Je n'avais encore jamais lu "
l'étranger" ce roman qui fit de Camus un mythe. Il fallait y remédier, d'autant plus que j'ai passionnément aimé "
le premier homme" sa dernière oeuvre. qui m'a enthousiasmée par son écriture charnelle, faisant ressentir toute une palette d'émotions et de couleurs, aussi bien sensorielles qu'émotionnelles.
Ici, tout est plat, vide, ce qui est voulu, bien sûr, mais dans une écriture tellement scolaire et sans vie, principalement dans la première partie, qu'elle décourage l'intérêt que l'on peut prendre à la lecture de l'ouvrage.
L'intention de Camus étant de dénoncer l'absurdité de l'existence, selon ses dires, puisque
l'étranger est le premier de ses ouvrages consacré à l'absurde, la question est de savoir s'il atteint son but avec ce court roman.
En tout cas le personnage de Meursault n'apparaît pas être franchement le bon choix pour cette démonstration.
Car il "n'est pas". Donc ne peut rien démontrer. du moins dans la première partie de ce roman.
Meursault souffre d'une seule chose : l'indifférence. Ce n'est pas un humain mais une machine, ou plutôt un robot, imperméable à tout sentiment, qu'il soit positif ou négatif. Non ce n'est pas un psychopathe, pas un tueur, pas un être dévoré par la haine ou l'envie ou quoi que ce soit qui fasse de lui un être potentiellement malfaisant. Non, rien de cela, il est simplement extérieur à tout, y compris à lui-même et incapable du moindre sentiment.
Lui ne vit pas. Il est posé là, telle une souche, sans éprouver quoi que ce soit. Pas d'amour pour Marie, non, simplement l'attirance du mammifère mâle pour son pendant femelle, en corrélation avec les lois naturelles. Aucun intérêt pour aucun de ses contemporains, y compris sa mère.
Alors qu'il est le personnage principal, on le sent beaucoup moins exister que Raymond son voisin violent par qui son malheur va arriver, Salamano qui déteste son chien mais n'a que lui au monde et Marie la jeune femme amoureuse qui souhaite l'épouser.
Eux ont un peu d'épaisseur, pas lui qui n'est qu'un rien, et circule avec indifférence dans l'existence.
"Il m'a demandé alors si je n'étais pas intéressé par un changement de vie.
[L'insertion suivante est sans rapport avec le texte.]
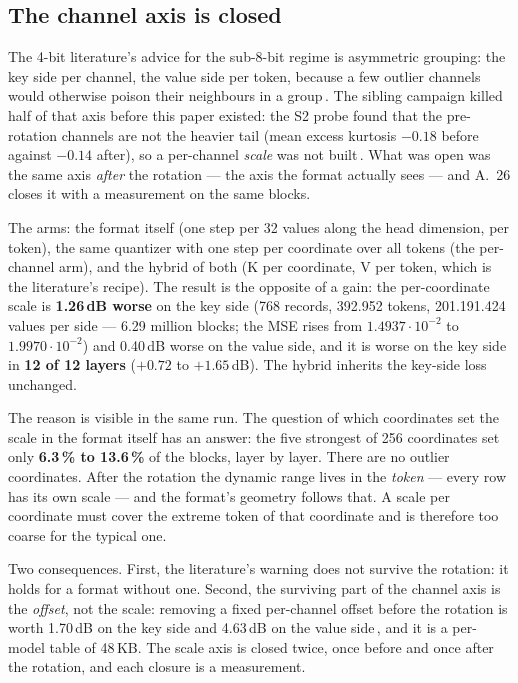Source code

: \documentclass[10pt,twocolumn]{article}
\begin{document}
\subsection{The channel axis is closed}
\label{sec:channel}

The 4-bit literature's advice for the sub-8-bit regime is asymmetric grouping: the key side per channel,
the value side per token, because a few outlier channels would otherwise poison their neighbours in a
group\,\cite{kivi}. The sibling campaign killed half of that axis before this paper existed: the S2 probe
found that the pre-rotation channels are not the heavier tail (mean excess kurtosis $-0.18$ before against
$-0.14$ after), so a per-channel \emph{scale} was not built\,\cite{shear}. What was open was the same axis
\emph{after} the rotation --- the axis the format actually sees --- and A.~26 closes it with a measurement
on the same blocks.

The arms: the format itself (one step per 32 values along the head dimension, per token), the same
quantizer with one step per coordinate over all tokens (the per-channel arm), and the hybrid of both
(K per coordinate, V per token, which is the literature's recipe). The result is the opposite of a gain:
the per-coordinate scale is \textbf{1.26\,dB worse} on the key side (768 records, 392.952 tokens, 201.191.424
values per side --- 6.29 million blocks; the MSE rises from $1.4937\cdot10^{-2}$ to
$1.9970\cdot10^{-2}$) and 0.40\,dB worse on the value side, and it is worse on the key side in
\textbf{12 of 12 layers} ($+0.72$ to $+1.65$\,dB). The hybrid inherits the key-side loss unchanged.

The reason is visible in the same run. The question of which coordinates set the scale in the format
itself has an answer: the five strongest of 256 coordinates set only \textbf{6.3\,\% to 13.6\,\%} of the
blocks, layer by layer. There are no outlier coordinates. After the rotation the dynamic range lives in
the \emph{token} --- every row has its own scale --- and the format's geometry follows that. A scale per
coordinate must cover the extreme token of that coordinate and is therefore too coarse for the typical
one.

Two consequences. First, the literature's warning does not survive the rotation: it holds for a format
without one. Second, the surviving part of the channel axis is the \emph{offset}, not the scale: removing a
fixed per-channel offset before the rotation is worth 1.70\,dB on the key side and 4.63\,dB on the value
side\,\cite{shear}, and it is a per-model table of 48\,KB. The scale axis is closed twice, once before and
once after the rotation, and each closure is a measurement.
\end{document}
J'ai répondu qu'on ne changeait jamais de vie, qu'en tous cas toutes se valaient et que la mienne ici ne me déplaisait pas du tout." répond-il à son patron qui lui propose un changement intéressant de situation.
Dans toute la première partie, en fait jusqu'à son incarcération, il a un comportement de robot sauf lorsqu'il se baigne et qu'il reconnaît "être content de nager", la seule émotion qu'il manifeste jusqu'à la page 80 !
Il assiste à son procès en spectateur non concerné par l'événement, pire même, comme anesthésié.
A mon sens, l'absurdité de l'existence ne se peut démontrer qu'à partir du moment où l'on se sait exister et où l'on peut appréhender cette absurdité, ce qui n'est pas le cas de Meursault, pauvre mouton suivant bêtement le troupeau sans se poser de question !
L'absurde ici réside dans le fait que l'avocat général relie entre eux un certain nombre d'événements de la vie de Meursault, qui, chacun pris à part, n'amènent à aucune conclusion possible concernant le degré de culpabilité et de préméditation de Meursault, mais l'avocat brode un impeccable scénario qui rend le coupable monstrueux, alors que lui, il apparaît comme le serviteur éclairé de la justice ! Quelle pantalonnade !
Meursault n'est donc que la victime d'un système ou plutôt victime de l'acharnement judiciaire d'un procureur trop sûr de lui et de sa propre vérité.
C'est en toute fin qu'on le sent exister, lorsqu'il prend conscience de la proximité de sa mort, et là Camus nous livre un réquisitoire contre la peine de mort, partie qui m'a semblé la plus intéressante de l'ouvrage.
Et Meursault s'ouvre alors consciemment "pour la première fois à la tendre indifférence du monde".
Et le lecteur, dubitatif, de refermer le livre avec soulagement.